A strong dollar smacks Philip Morris International's revenue and earnings
Philip Morris had revenue of $7.8 billion, down 1.5% from the year-ago quarter. Yet that decline was actually less severe than investors had expected, and many took heart from the fact that the strong U.S. dollar accounted for the entire decline and then some. When you take out currency effects, Philip Morris managed to grow sales by 4.5%, overcoming a decline in volume because of increases in the prices it was able to charge for its products.
On earnings, Philip Morris also saw substantial declines, with net income of $1.85 billion representing a 13% decline from year-ago levels. Earnings per share only fell 10% to $1.17, though, and on an adjusted basis, Philip Morris managed to boost per-share income by 8.5%. The resulting figure of $1.41 per share was quite a bit higher than forecasts of $1.24 per share.
Philip Morris reaffirmed its guidance for the year, reassuring investors that at least things wouldn't get any worse than the company's prior earnings warning had suggested. Philip Morris still believes it can earn $4.87-$4.97 per share for 2014, which at current share prices translates to an earnings multiple of about 17.
What the future holds for the tobacco giant
The problem that Philip Morris faces, however, is much longer-term in scope. The company warned that "known business challenges" in Asia would likely hold back growth during the rest of the year. So far, the strength and popularity of the Marlboro brand has been sufficient to allow the company to boost prices while still retaining, and even building, market share in some areas. But the most troubling problem is the decline in cigarette volume.
Long-time shareholders will recall that one of the reasons why Altria Group (NYSE:MO) spun off shares of Philip Morris International was the perception that the international business would be less prone to adverse trends in the tobacco industry than the U.S. business. Cigarette consumption has fallen for decades in the U.S., but investors believed that regulation in other areas of the world would remain lax and allow Philip Morris to capitalize on its globally known brand in an environment in which a rising consumer class would smoke more and boost profits.
Yet that hasn't been the case, and the trend seems to be toward more regulation. In the earnings report, Philip Morris said that discounting and consumer behavior would hit sales in Australia hard, and the result could be less growth in currency-neutral earnings per share than the company had expected.
Regulation has also driven many industry players in the U.S. and internationally toward electronic cigarettes, with Philip Morris having bought U.K.-based Nicocigs Limited in late June in order to bolster its presence in the growing market. E-cigarettes are currently in a regulatory vacuum, but policymakers are rushing to fill the void, and it's far from clear whether the booming new industry will sustain its impressive growth once regulators decide how to treat electronic cigarettes.

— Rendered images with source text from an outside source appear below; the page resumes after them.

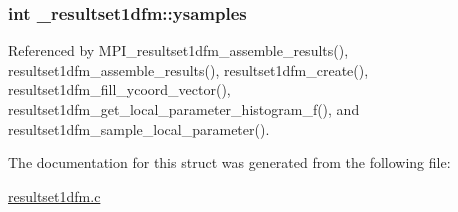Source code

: \subsubsection[{\texorpdfstring{ysamples}{ysamples}}]{\setlength{\rightskip}{0pt plus 5cm}int \+\_\+resultset1dfm\+::ysamples}\hypertarget{struct__resultset1dfm_a21e88b0c502b9145a86a57a016b3daf6}{}\label{struct__resultset1dfm_a21e88b0c502b9145a86a57a016b3daf6}


Referenced by M\+P\+I\+\_\+resultset1dfm\+\_\+assemble\+\_\+results(), resultset1dfm\+\_\+assemble\+\_\+results(), resultset1dfm\+\_\+create(), resultset1dfm\+\_\+fill\+\_\+ycoord\+\_\+vector(), resultset1dfm\+\_\+get\+\_\+local\+\_\+parameter\+\_\+histogram\+\_\+f(), and resultset1dfm\+\_\+sample\+\_\+local\+\_\+parameter().



The documentation for this struct was generated from the following file\+:\begin{DoxyCompactItemize}
\item 
\hyperlink{resultset1dfm_8c}{resultset1dfm.\+c}\end{DoxyCompactItemize}
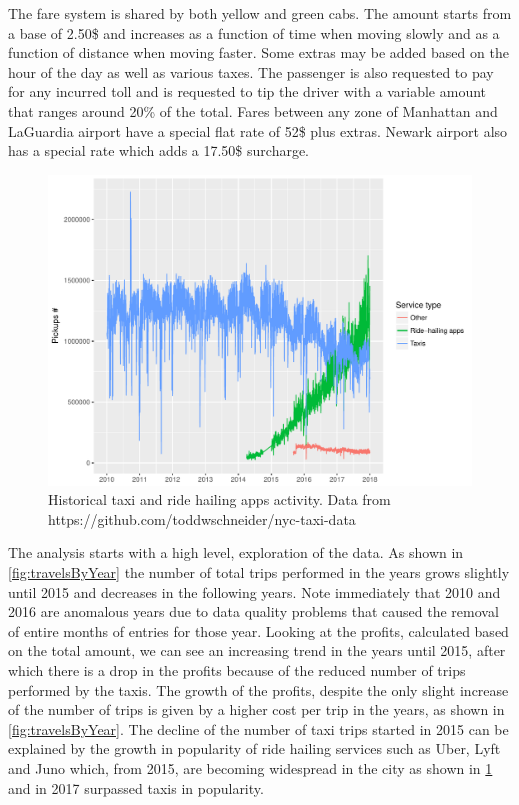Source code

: \documentclass{acm_proc_article-sp-sigmod09}
\begin{document}
The fare system is shared by both yellow and green cabs. The amount starts from a base of 2.50\$ and increases as a function of time when moving slowly and as a function of distance when moving faster. Some extras may be added based on the hour of the day as well as various taxes. The passenger is also requested to pay for any incurred toll and is requested to tip the driver with a variable amount that ranges around 20\% of the total. Fares between any zone of Manhattan and LaGuardia airport have a special flat rate of 52\$ plus extras. Newark airport also has a special rate which adds a 17.50\$ surcharge.

\begin{figure}
	\centering
	\includegraphics[width=1\columnwidth]{resources/fhv_vs_taxi.pdf}
	\caption{Historical taxi and ride hailing apps activity. Data from https://github.com/toddwschneider/nyc-taxi-data}
	\label{fig:uberVsTaxis}
\end{figure}

The analysis starts with a high level, exploration of the data. As shown in \cref{fig:travelsByYear} the number of total trips performed in the years grows slightly until 2015 and decreases in the following years. Note immediately that 2010 and 2016 are anomalous years due to data quality problems that caused the removal of entire months of entries for those year. Looking at the profits, calculated based on the total amount, we can see an increasing trend in the years until 2015, after which there is a drop in the profits because of the reduced number of trips performed by the taxis. The growth of the profits, despite the only slight increase of the number of trips is given by a higher cost per trip in the years, as shown in \cref{fig:travelsByYear}. The decline of the number of taxi trips started in 2015 can be explained by the growth in popularity of ride hailing services such as Uber, Lyft and Juno which, from 2015, are becoming widespread in the city as shown in \cref{fig:uberVsTaxis} and in 2017 surpassed taxis in popularity.
\end{document}
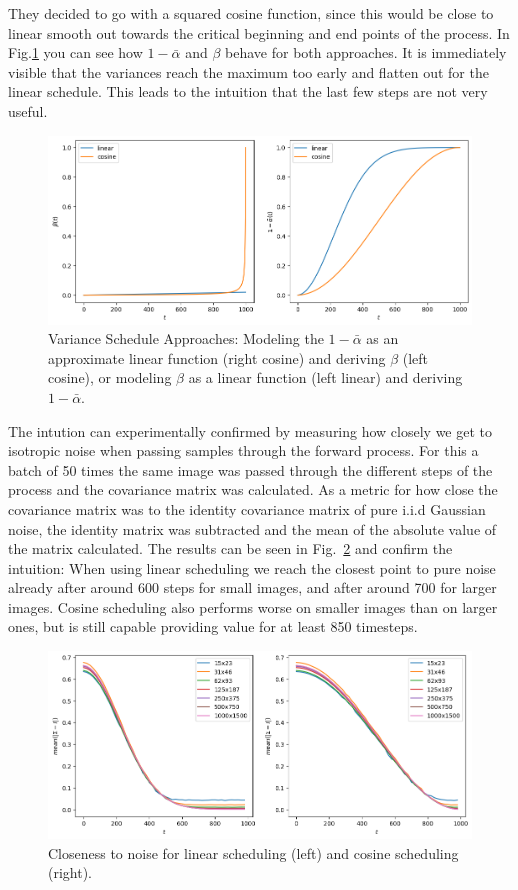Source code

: They decided to go with a squared cosine function, since this would be close to linear smooth out towards the critical beginning and end points of the process. In Fig.\ref{fig:alphadash} you can see how $1-\bar{\alpha}$ and $\beta$ behave for both approaches. It is immediately visible that the variances reach the maximum too early and flatten out for the linear schedule. This leads to the intuition that the last few steps are not very useful.

\begin{figure}[h]
    \centering
    \includegraphics[width=.5\textwidth]{images/variance_schedule_alphadash.png}
    \caption{Variance Schedule Approaches: Modeling the $1-\bar{\alpha}$ as an approximate linear function (right cosine) and deriving $\beta$ (left cosine), or modeling $\beta$ as a linear function (left linear) and deriving $1-\bar{\alpha}$.}
    \label{fig:alphadash}
\end{figure}

The intution can experimentally confirmed by measuring how closely we get to isotropic noise when passing samples through the forward process. For this a batch of 50 times the same image was passed through the different steps of the process and the covariance matrix was calculated. As a metric for how close the covariance matrix was to the identity covariance matrix of pure i.i.d Gaussian noise, the identity matrix was subtracted and the mean of the absolute value of the matrix calculated. The results can be seen in Fig.~\ref{fig:noisecloseness} and confirm the intuition: When using linear scheduling we reach the closest point to pure noise already after around 600 steps for small images, and after around 700 for larger images. Cosine scheduling also performs worse on smaller images than on larger ones, but is still capable providing value for at least 850 timesteps.

\begin{figure}[h]
    \centering
    \includegraphics[width=.5\textwidth]{images/frobenius_norm.png}
    \caption{Closeness to noise for linear scheduling (left) and cosine scheduling (right).}
    \label{fig:noisecloseness}
\end{figure}

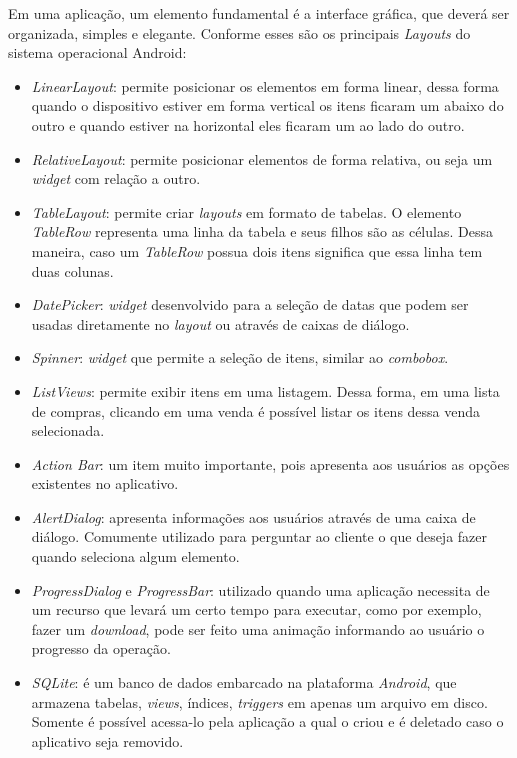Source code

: 	\par Em uma aplicação, um elemento fundamental é a interface gráfica, que
deverá ser organizada, simples e elegante. Conforme 
esses são os principais \textit{Layouts} do sistema operacional Android:
	\begin{itemize}
	
	 \item \textit{LinearLayout}: permite posicionar os elementos em forma
	 linear, dessa forma quando o dispositivo estiver em forma vertical os itens
	 ficaram um abaixo do outro e quando estiver na horizontal eles
	 ficaram um ao lado do outro.
	
	  \item \textit{RelativeLayout}: permite posicionar elementos de forma
	  relativa, ou seja um \textit{widget} com relação a outro.
	
	  \item \textit{TableLayout}: permite criar \textit{layouts} em formato de
	  tabelas. O elemento \textit{TableRow} representa uma linha da tabela e seus
	  filhos são as células.  Dessa maneira, caso um \textit{TableRow} possua dois
	  itens significa que essa linha tem duas colunas.
	
	  \item \textit{DatePicker}: \textit{widget} desenvolvido para a seleção de
	  datas que podem ser usadas diretamente no \textit{layout} ou através de
	  caixas de diálogo.

	  \item \textit{Spinner}: \textit{widget} que permite a seleção de itens,
	  similar ao \textit{combobox}.
	
	  \item \textit{ListViews}: permite exibir itens em uma listagem. Dessa
	  forma, em uma lista de compras, clicando em uma venda é possível listar os
	  itens dessa venda selecionada.
	
	  \item \textit{Action Bar}: um item muito importante, pois apresenta aos
	  usuários as opções existentes no aplicativo.
	
	  \item \textit{AlertDialog}: apresenta informações aos usuários através de
	  uma caixa de diálogo. Comumente utilizado para perguntar ao cliente o que
	  deseja fazer quando seleciona algum elemento.
	
	  \item \textit{ProgressDialog} e \textit{ProgressBar}: utilizado quando uma
	  aplicação necessita de um recurso que levará um certo tempo para executar,
	  como por exemplo, fazer um \textit{download}, pode ser feito uma animação
	  informando ao usuário o progresso da operação.
	  
	  \item \textit{SQLite}: é um banco de dados embarcado na plataforma
	  \textit{Android}, que armazena tabelas, \textit{views}, índices,
	  \textit{triggers} em apenas um arquivo em disco. Somente é possível
	  acessa-lo pela aplicação a qual o criou e é deletado caso o aplicativo seja
	  removido.

	\end{itemize}
	
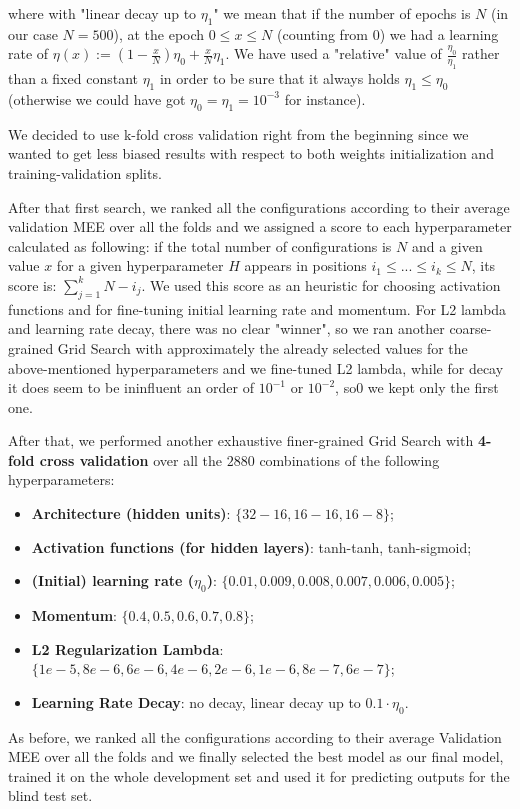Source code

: where with "linear decay up to $\eta_1$" we mean that if the number of epochs is $N$ (in our case $N = 500$), at the epoch $0 \leq x \le N$ (counting from $0$) we had a learning rate of $\eta(x) := \left(1 - \frac{x}{N}\right)\eta_0 + \frac{x}{N} \eta_1$. We have used a "relative" value of $\frac{\eta_0}{\eta_1}$ rather than a fixed constant $\eta_1$ in order to be sure that it always holds $\eta_1 \leq \eta_0$ (otherwise we could have got $\eta_0 = \eta_1 = 10^{-3}$ for instance).

We decided to use k-fold cross validation right from the beginning since we wanted to get less biased results with respect to both weights initialization and training-validation splits.

After that first search, we ranked all the configurations according to their average validation MEE over all the folds and we assigned a score to each hyperparameter calculated as following: if the total number of configurations is $N$ and a given value $x$ for a given hyperparameter $H$ appears in positions $i_1 \leq ... \leq i_k \leq N$, its score is: $\sum_{j=1}^{k}{N - i_j}$. We used this score as an heuristic for choosing activation functions and for fine-tuning initial learning rate and momentum. For L2 lambda and learning rate decay, there was no clear "winner", so we ran another coarse-grained Grid Search with approximately the already selected values for the above-mentioned hyperparameters and we fine-tuned L2 lambda, while for decay it does seem to be ininfluent an order of $10^{-1}$ or $10^{-2}$, so0 we kept only the first one.

After that, we performed another exhaustive finer-grained Grid Search with \textbf{4-fold cross validation} over all the $2880$ combinations of the following hyperparameters:
\begin{itemize}
    \item \textbf{Architecture (hidden units)}: $\{32-16, 16-16, 16-8\}$;
    \item \textbf{Activation functions (for hidden layers)}: {tanh-tanh, tanh-sigmoid};
    \item \textbf{(Initial) learning rate ($\eta_0$)}: $\{0.01, 0.009, 0.008, 0.007, 0.006, 0.005\}$;
    \item \textbf{Momentum}: $\{0.4, 0.5, 0.6, 0.7, 0.8\}$;
    \item \textbf{L2 Regularization Lambda}: $\{1e-5, 8e-6, 6e-6, 4e-6, 2e-6, 1e-6, 8e-7, 6e-7\}$;
    \item \textbf{Learning Rate Decay}: {no decay, linear decay up to $0.1 \cdot \eta_0$}.
\end{itemize}
As before, we ranked all the configurations according to their average Validation MEE over all the folds and we finally selected the best model as our final model, trained it on the whole development set and used it for predicting outputs for the blind test set.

Philip Morris stock: Looking for a bounce
Philip Morris shares haven't performed well since last month's earnings announcement, and investors are clearly worried about the doubts they have about the global tobacco industry's future. With the pace of regulation growing more quickly than most people anticipated, Philip Morris will have to work hard to overcome future regulatory hurdles and produce the profit growth that investors counted on when they bought the stock.